• [THE PROBLEM] Work out how many lines in the records below include the string "tables", and reply with that number alone.
**** TASK MATERIAL ****
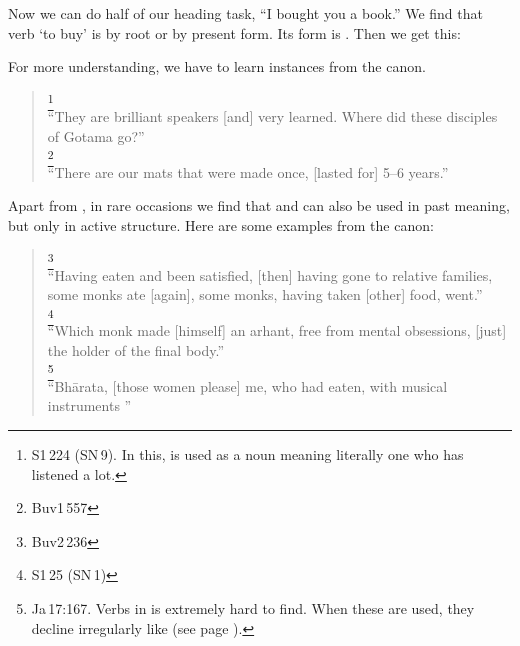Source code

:Now we can do half of our heading task, ``I bought you a book.'' We find that verb `to buy' is  by root or  by present form. Its  form is . Then we get this:


For more understanding, we have to learn instances from the canon.

\begin{quote}
\footnote{S1\,224 (SN\,9). In this,  is used as a noun meaning literally one who has listened a lot.}\\
``They are brilliant speakers [and] very learned. Where did these disciples of Gotama go?''\\[1.5mm]
\footnote{Buv1\,557}\\
``There are our mats that were made once, [lasted for] 5--6 years.''\\[1.5mm]
\end{quote}

Apart from , in rare occasions we find that  and  can also be used in past meaning, but only in active structure. Here are some examples from the canon:

\begin{quote}
\footnote{Buv2\,236}\\
``Having eaten and been satisfied, [then] having gone to relative families, some monks ate [again], some monks, having taken [other] food, went.''\\[1.5mm]
\footnote{S1\,25 (SN\,1)}\\
``Which monk made [himself] an arhant, free from mental obsessions, [just] the holder of the final body.''\\[1.5mm]
\footnote{Ja\,17:167. Verbs in  is extremely hard to find. When these are used, they decline irregularly like  (see page \pageref{decl:gunavm}).}\\
``Bh\=arata, [those women please] me, who had eaten, with musical instruments ''\\[1.5mm]
\end{quote}

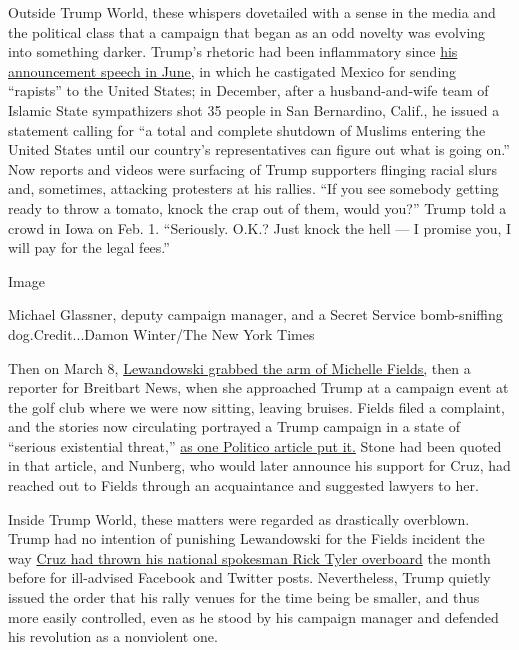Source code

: Outside Trump World, these whispers dovetailed with a sense in the media
and the political class that a campaign that began as an odd novelty was
evolving into something darker. Trump's rhetoric had been inflammatory
since
\href{http://www.nbcnews.com/news/latino/donald-trump-announces-presidential-bid-trashing-mexico-mexicans-n376521}{his
announcement speech in June,} in which he castigated Mexico for sending
``rapists'' to the United States; in December, after a husband-and-wife
team of Islamic State sympathizers shot 35 people in San Bernardino,
Calif., he issued a statement calling for ``a total and complete
shutdown of Muslims entering the United States until our country's
representatives can figure out what is going on.'' Now reports and
videos were surfacing of Trump supporters flinging racial slurs and,
sometimes, attacking protesters at his rallies. ``If you see somebody
getting ready to throw a tomato, knock the crap out of them, would
you?'' Trump told a crowd in Iowa on Feb. 1. ``Seriously. O.K.? Just
knock the hell --- I promise you, I will pay for the legal fees.''

Image

Michael Glassner, deputy campaign manager, and a Secret Service
bomb-sniffing dog.Credit...Damon Winter/The New York Times

Then on March 8,
\href{http://www.nytimes3xbfgragh.onion/2016/03/30/us/politics/trump-campaign-manager-corey-lewandowski.html}{Lewandowski
grabbed the arm of Michelle Fields,} then a reporter for Breitbart News,
when she approached Trump at a campaign event at the golf club where we
were now sitting, leaving bruises. Fields filed a complaint, and the
stories now circulating portrayed a Trump campaign in a state of
``serious existential threat,''
\href{http://www.politico.com/story/2016/03/donald-trump-corey-lewandowski-220742}{as
one Politico article put it.} Stone had been quoted in that article, and
Nunberg, who would later announce his support for Cruz, had reached out
to Fields through an acquaintance and suggested lawyers to her.

Inside Trump World, these matters were regarded as drastically
overblown. Trump had no intention of punishing Lewandowski for the
Fields incident the way
\href{http://www.cnn.com/2016/02/22/politics/rick-tyler-marco-rubio-video-apology/}{Cruz
had thrown his national spokesman Rick Tyler overboard} the month before
for ill-advised Facebook and Twitter posts. Nevertheless, Trump quietly
issued the order that his rally venues for the time being be smaller,
and thus more easily controlled, even as he stood by his campaign
manager and defended his revolution as a nonviolent one.

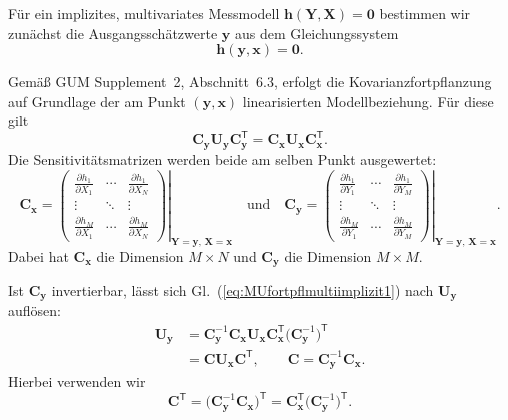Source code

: Für ein implizites, multivariates Messmodell
$\mathbf h(\mathbf Y,\mathbf X)=\mathbf 0$
bestimmen wir zunächst die Ausgangsschätzwerte $\mathbf y$
aus dem Gleichungssystem
\begin{equation}
\mathbf h(\mathbf y,\mathbf x)=\mathbf 0.
\end{equation}

Gemäß GUM Supplement~2, Abschnitt~6.3, erfolgt die
Kovarianzfortpflanzung auf Grundlage der am Punkt
$(\mathbf y,\mathbf x)$ linearisierten Modellbeziehung.
Für diese gilt
\begin{equation}
\mathbf C_{\mathbf y}\mathbf U_{\mathbf y}
\mathbf C_{\mathbf y}^{\mathsf T}
=
\mathbf C_{\mathbf x}\mathbf U_{\mathbf x}
\mathbf C_{\mathbf x}^{\mathsf T}.
\label{eq:MUfortpflmultiimplizit1}
\end{equation}
Die Sensitivitätsmatrizen werden beide am selben Punkt
ausgewertet:
\begin{equation}
\mathbf C_{\mathbf x}
 =
\left.
\begin{pmatrix}
\frac{\partial h_1}{\partial X_1}
& \cdots & \frac{\partial h_1}{\partial X_N}\\
\vdots & \ddots & \vdots\\
\frac{\partial h_M}{\partial X_1}
& \cdots & \frac{\partial h_M}{\partial X_N}
\end{pmatrix}
\right|_{\mathbf Y=\mathbf y,\,\mathbf X=\mathbf x}
\quad \text{und} \quad
\mathbf C_{\mathbf y}
 =
\left.
\begin{pmatrix}
\frac{\partial h_1}{\partial Y_1}
& \cdots & \frac{\partial h_1}{\partial Y_M}\\
\vdots & \ddots & \vdots\\
\frac{\partial h_M}{\partial Y_1}
& \cdots & \frac{\partial h_M}{\partial Y_M}
\end{pmatrix}
\right|_{\mathbf Y=\mathbf y,\,\mathbf X=\mathbf x}.
\label{eq:sensitivitaetsmatrixh}
\end{equation}
Dabei hat $\mathbf C_{\mathbf x}$ die Dimension $M\times N$
und $\mathbf C_{\mathbf y}$ die Dimension $M\times M$.

Ist $\mathbf C_{\mathbf y}$ invertierbar, lässt sich
Gl.~(\ref{eq:MUfortpflmultiimplizit1}) nach
$\mathbf U_{\mathbf y}$ auflösen:
\begin{equation}
\begin{aligned}
\mathbf U_{\mathbf y}
&=
\mathbf C_{\mathbf y}^{-1}\mathbf C_{\mathbf x}
\mathbf U_{\mathbf x}
\mathbf C_{\mathbf x}^{\mathsf T}
\bigl(\mathbf C_{\mathbf y}^{-1}\bigr)^{\mathsf T}
\\
&=
\mathbf C\mathbf U_{\mathbf x}\mathbf C^{\mathsf T},
\qquad
\mathbf C=\mathbf C_{\mathbf y}^{-1}\mathbf C_{\mathbf x}.
\end{aligned}
\label{eq:MUfortpflmultiimplizit2}
\end{equation}
Hierbei verwenden wir
\begin{equation}
\mathbf C^{\mathsf T}
=
\bigl(\mathbf C_{\mathbf y}^{-1}\mathbf C_{\mathbf x}\bigr)^{\mathsf T}
=
\mathbf C_{\mathbf x}^{\mathsf T}
\bigl(\mathbf C_{\mathbf y}^{-1}\bigr)^{\mathsf T}.
\end{equation}

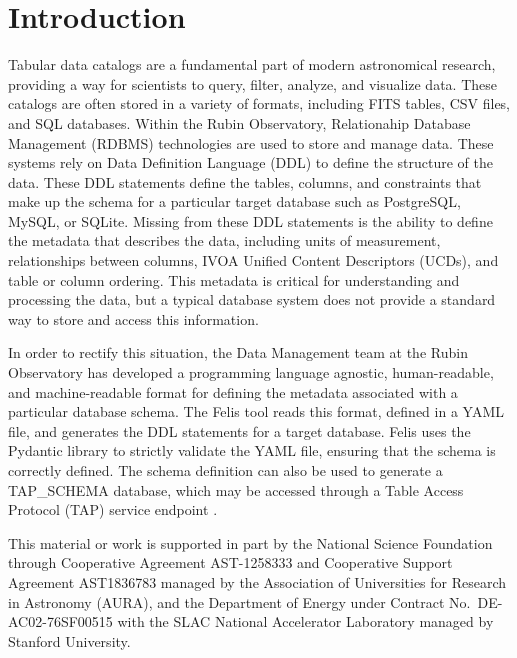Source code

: \documentclass[11pt,twoside]{article}
\begin{document}

\section{Introduction}

Tabular data catalogs are a fundamental part of modern astronomical research, providing a way for scientists to query, filter, analyze, and visualize data.
These catalogs are often stored in a variety of formats, including FITS tables, CSV files, and SQL databases.
Within the Rubin Observatory, Relationahip Database Management (RDBMS) technologies are used to store and manage data.
These systems rely on Data Definition Language (DDL) to define the structure of the data.
These DDL statements define the tables, columns, and constraints that make up the schema for a particular target database such as PostgreSQL, MySQL, or SQLite.
Missing from these DDL statements is the ability to define the metadata that describes the data, including units of measurement, relationships between columns, IVOA Unified Content Descriptors (UCDs), and table or column ordering.
This metadata is critical for understanding and processing the data, but a typical database system does not provide a standard way to store and access this information.

In order to rectify this situation, the Data Management team at the Rubin Observatory has developed a programming language agnostic, human-readable, and machine-readable format for defining the metadata associated with a particular database schema.
The Felis tool reads this format, defined in a YAML file, and generates the DDL statements for a target database.
Felis uses the Pydantic library to strictly validate the YAML file, ensuring that the schema is correctly defined.
The schema definition can also be used to generate a TAP\_SCHEMA database, which may be accessed through a Table Access Protocol (TAP) service endpoint \citep{2019ivoa.spec.0927D}.

\acknowledgments This material or work is supported in part by the National Science Foundation through Cooperative Agreement AST-1258333 and Cooperative Support Agreement AST1836783 managed by the Association of Universities for Research in Astronomy (AURA), and the Department of Energy under Contract No.\ DE-AC02-76SF00515 with the SLAC National Accelerator Laboratory managed by Stanford University.


\end{document}
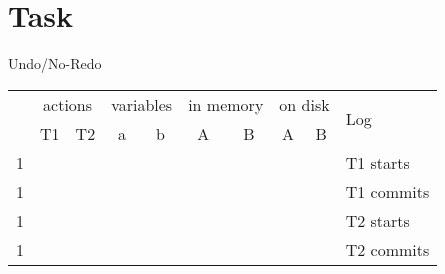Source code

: \documentclass{article}
\begin{document}
\section{Task}
Undo/No-Redo

\begin{center}
    
    \begin{tabular}{| c | c c c c c c c c l |}
        \hline
        \multirow{2}{*}{} &
        \multicolumn{2}{c}{actions} & 
        \multicolumn{2}{c}{variables} & 
        \multicolumn{2}{c}{in memory} & 
        \multicolumn{2}{c}{on disk} & 
        \multirow{2}{*}{Log}\\
        & T1 & T2 & a & b & A & B & A & B & \\
        \hline
        1 & & & & & & & & & T1 starts\\
        1 & & & & & & & & & T1 commits\\
        1 & & & & & & & & & T2 starts\\
        1 & & & & & & & & & T2 commits\\
        \hline
    \end{tabular}
\end{center}
    
\end{document}
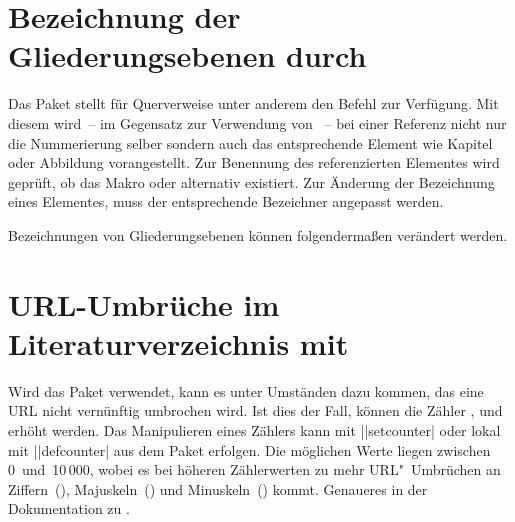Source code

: \section{%
  Bezeichnung der Gliederungsebenen durch %
  \label{sec:tips:references}%
}
%
%
Das Paket  stellt für Querverweise unter anderem den Befehl 
 zur Verfügung. Mit diesem wird~-- im Gegensatz 
zur Verwendung von ~-- bei einer Referenz nicht nur die Nummerierung 
selber sondern auch das entsprechende Element wie Kapitel oder Abbildung 
vorangestellt. Zur Benennung des referenzierten Elementes wird geprüft, ob das 
Makro  oder alternativ 
 existiert. Zur Änderung der Bezeichnung eines 
Elementes, muss der entsprechende Bezeichner angepasst werden.
%
\begin{Example}
Bezeichnungen von Gliederungsebenen können folgendermaßen verändert werden.
\begin{Code}
\end{Code}
\end{Example}



\section{%
  URL-Umbrüche im Literaturverzeichnis mit %
}
%
%
Wird das Paket  verwendet, kann es unter Umständen dazu 
kommen, das eine URL nicht vernünftig umbrochen wird. Ist dies der Fall, 
können die Zähler ,  und 
 erhöht werden. Das Manipulieren eines Zählers kann 
mit \Macro||{setcounter|} oder lokal mit 
\Macro||{defcounter|} aus dem Paket  erfolgen. 
Die möglichen Werte liegen zwischen 0~und~10\,000, wobei es bei höheren 
Zählerwerten zu mehr URL"~Umbrüchen an Ziffern~(), 
Majuskeln~() und Minuskeln~() 
kommt. Genaueres in der Dokumentation zu .



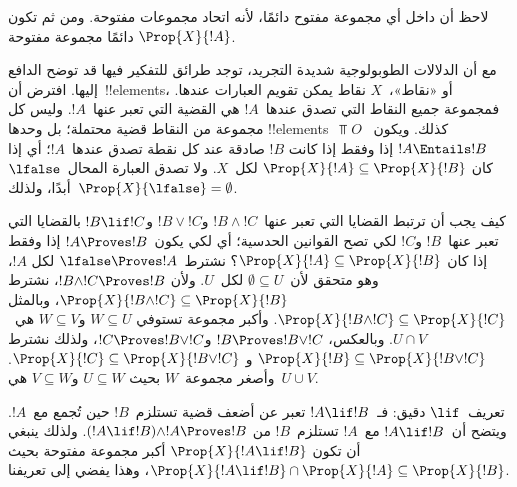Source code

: \documentclass[../../../include/open-logic-section]{subfiles}
\begin{document}
لاحظ أن داخل أي مجموعة مفتوح دائمًا، لأنه اتحاد مجموعات مفتوحة. ومن ثم تكون
$\Prop{X}{!A}$ دائمًا مجموعة مفتوحة.

مع أن الدلالات الطوبولوجية شديدة التجريد، توجد طرائق للتفكير فيها قد توضح
الدافع إليها. افترض أن~!!{element}s، أو «نقاط»،~$X$ نقاط يمكن تقويم
العبارات عندها. فمجموعة جميع النقاط التي تصدق عندها~$!A$ هي القضية التي
تعبر عنها~$!A$. وليس كل مجموعة من النقاط قضية محتملة؛ بل وحدها
!!{element}s~$\Top{O}$ كذلك. ويكون~$!A \Entails !B$ إذا وفقط إذا كانت
$!B$ صادقة عند كل نقطة تصدق عندها~$!A$؛ أي إذا كان
$\Prop{X}{!A}\subseteq\Prop{X}{!B}$ لكل~$X$. ولا تصدق العبارة
المحال~$\lfalse$ أبدًا، ولذلك~$\Prop{X}{\lfalse}=\emptyset$.

كيف يجب أن ترتبط القضايا التي تعبر عنها~$!B \land !C$ و$!B \lor !C$
و$!B \lif !C$ بالقضايا التي تعبر عنها~$!B$ و$!C$ لكي تصح القوانين
الحدسية؛ أي لكي يكون~$!A \Proves !B$ إذا وفقط إذا كان
$\Prop{X}{!A}\subseteq\Prop{X}{!B}$؟ نشترط~$\lfalse \Proves !A$ لكل
$!A$، وهو متحقق لأن~$\emptyset\subseteq U$ لكل~$U$. ولأن
$!B \land !C \Proves !B$، نشترط
$\Prop{X}{!B \land !C}\subseteq\Prop{X}{!B}$، وبالمثل
$\Prop{X}{!B \land !C}\subseteq\Prop{X}{!C}$. وأكبر مجموعة تستوفي
$W \subseteq U$ و$W \subseteq V$ هي~$U \cap V$. وبالعكس،
$!B \Proves !B \lor !C$ و$!C \Proves !B \lor !C$، ولذلك نشترط
$\Prop{X}{!B}\subseteq\Prop{X}{!B \lor !C}$ و
$\Prop{X}{!C}\subseteq\Prop{X}{!B \lor !C}$. وأصغر مجموعة~$W$ بحيث
$U \subseteq W$ و$V \subseteq W$ هي~$U \cup V$.

تعريف~$\lif$ دقيق: فـ~$!A \lif !B$ تعبر عن أضعف قضية تستلزم~$!B$ حين
تُجمع مع~$!A$. ويتضح أن~$!A \lif !B$ مع~$!A$ تستلزم~$!B$ من
$(!A \lif !B)\land !A \Proves !B$. ولذلك ينبغي أن تكون
$\Prop{X}{!A \lif !B}$ أكبر مجموعة مفتوحة بحيث
$\Prop{X}{!A \lif !B}\cap\Prop{X}{!A}\subseteq\Prop{X}{!B}$، وهذا
يفضي إلى تعريفنا.
\end{document}
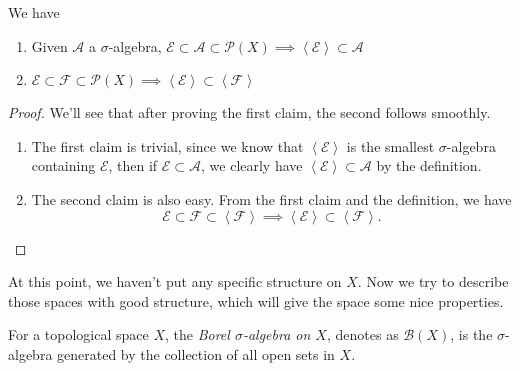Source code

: \begin{lemma}
	\label{lemma-2}
	We have
	\begin{enumerate}
		\item Given \(\mathcal{A}\) a \(\sigma\)-algebra, \(\mathcal{E} \subset \mathcal{A} \subset \mathcal{P} (X)\implies \left<\mathcal{E}\right> \subset \mathcal{A} \)
		\item \(\mathcal{E} \subset \mathcal{F} \subset \mathcal{P} (X)\implies \left<\mathcal{E}\right> \subset\left<\mathcal{F} \right>\)
	\end{enumerate}
\end{lemma}
\begin{proof}
	We'll see that after proving the first claim, the second follows smoothly.
	\begin{enumerate}
		\item The first claim is trivial, since we know that \(\left<\mathcal{E} \right>\) is the smallest \(\sigma\)-algebra containing \(\mathcal{E} \),
		      then if \(\mathcal{E} \subset \mathcal{A} \), we clearly have \(\left<\mathcal{E} \right>\subset \mathcal{A} \) by the definition.
		\item The second claim is also easy. From the first claim and the definition, we have
		      \[
			      \mathcal{E} \subset \mathcal{F} \subset \left< \mathcal{F} \right> \implies \left< \mathcal{E} \right>\subset \left< \mathcal{F} \right>.
		      \]
	\end{enumerate}
\end{proof}

At this point, we haven't put any specific structure on \(X\). Now we try to describe those spaces with good structure, which will give the space some nice properties.

\begin{definition}
	For a topological space \(X\), the \emph{Borel \(\sigma\)-algebra on \(X\)}, denotes as \(\mathcal{B}(X)\),
	is the \(\sigma\)-algebra generated by the collection of all open sets in \(X\).
\end{definition}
****
• [RESULT OF THE EXERCISE] 2